A remark on an overdetermined problem in Riemannian Geometry

TL;DR

This paper investigates overdetermined boundary value problems involving the p-Laplacian on Riemannian manifolds with isoparametric distance functions, proving that certain boundary conditions imply the domain is a geodesic ball.

Contribution

It establishes a rigidity result for overdetermined p-Laplacian problems on Riemannian manifolds with isoparametric distance functions, extending classical symmetry results.

Findings

Domains with specified boundary conditions are geodesic balls.

Results apply to rotationally symmetric metrics on Euclidean space.

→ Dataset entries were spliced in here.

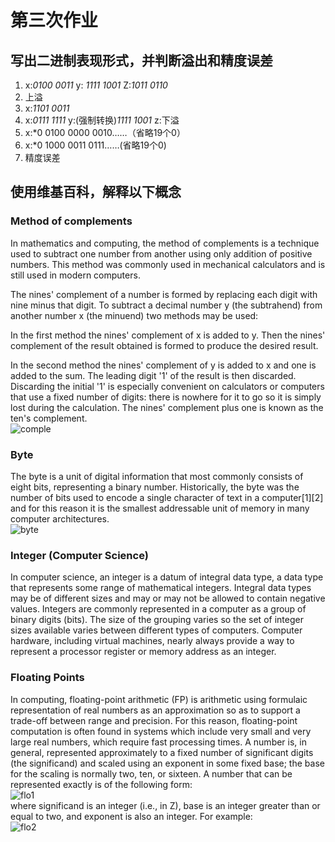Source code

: # 第三次作业

## 写出二进制表现形式，并判断溢出和精度误差

1. x:*0100 0011*  y: *1111 1001* Z:*1011 0110*
2. 上溢
3. x:*1101 0011*
4. x:*0111 1111* y:(强制转换)*1111 1001* z:下溢
5. x:*0 0100 0000 0010……（省略19个0）
6. x:*0 1000 0011 0111……(省略19个0)
7. 精度误差

## 使用维基百科，解释以下概念

### Method of complements

In mathematics and computing, the method of complements is a technique used to subtract one number from another using only addition of positive numbers. This method was commonly used in mechanical calculators and is still used in modern computers.

The nines' complement of a number is formed by replacing each digit with nine minus that digit. To subtract a decimal number y (the subtrahend) from another number x (the minuend) two methods may be used:

In the first method the nines' complement of x is added to y. Then the nines' complement of the result obtained is formed to produce the desired result.

In the second method the nines' complement of y is added to x and one is added to the sum. The leading digit '1' of the result is then discarded. Discarding the initial '1' is especially convenient on calculators or computers that use a fixed number of digits: there is nowhere for it to go so it is simply lost during the calculation. The nines' complement plus one is known as the ten's complement.   
![comple](https://upload.wikimedia.org/wikipedia/commons/thumb/2/26/Complement_numbering_gnangarra.JPG/330px-Complement_numbering_gnangarra.JPG)

### Byte

The byte is a unit of digital information that most commonly consists of eight bits, representing a binary number. Historically, the byte was the number of bits used to encode a single character of text in a computer[1][2] and for this reason it is the smallest addressable unit of memory in many computer architectures.   
![byte](https://upload.wikimedia.org/wikipedia/commons/thumb/4/4f/Binaryvdecimal.svg/413px-Binaryvdecimal.svg.png)

### Integer (Computer Science)

In computer science, an integer is a datum of integral data type, a data type that represents some range of mathematical integers. Integral data types may be of different sizes and may or may not be allowed to contain negative values. Integers are commonly represented in a computer as a group of binary digits (bits). The size of the grouping varies so the set of integer sizes available varies between different types of computers. Computer hardware, including virtual machines, nearly always provide a way to represent a processor register or memory address as an integer.   


### Floating Points

In computing, floating-point arithmetic (FP) is arithmetic using formulaic representation of real numbers as an approximation so as to support a trade-off between range and precision. For this reason, floating-point computation is often found in systems which include very small and very large real numbers, which require fast processing times. A number is, in general, represented approximately to a fixed number of significant digits (the significand) and scaled using an exponent in some fixed base; the base for the scaling is normally two, ten, or sixteen. A number that can be represented exactly is of the following form:   
![flo1](https://wikimedia.org/api/rest_v1/media/math/render/svg/1d3df0e2c38ef77dd2cd42114520079bd76b6670)  
where significand is an integer (i.e., in Z), base is an integer greater than or equal to two, and exponent is also an integer. For example:   
![flo2](https://wikimedia.org/api/rest_v1/media/math/render/svg/ae814346939ac31086e1d0286c41d98e6b053102)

Provides conditions under which overdetermined problems imply symmetry.

Abstract

Let $(M,g)$ be a Riemannian manifold with a distinguished point $O$ and assume that the geodesic distance $d$ from $O$ is an isoparametric function. Let $\Omega\subset M$ be a bounded domain, with $O \in \Omega$, and consider the problem $\Delta_p u = -1$ in $\Omega$ with $u=0$ on $\partial \Omega$, where $\Delta_p$ is the $p$-Laplacian of $g$. We prove that if the normal derivative $\partial_{\nu}u$ of $u$ along the boundary of $\Omega$ is a function of $d$ satisfying suitable conditions, then $\Omega$ must be a geodesic ball. In particular, our result applies to open balls of $\mathbb{R}^n$ equipped with a rotationally symmetric metric of the form $g=dt^2+\rho^2(t)\,g_S$, where $g_S$ is the standard metric of the sphere.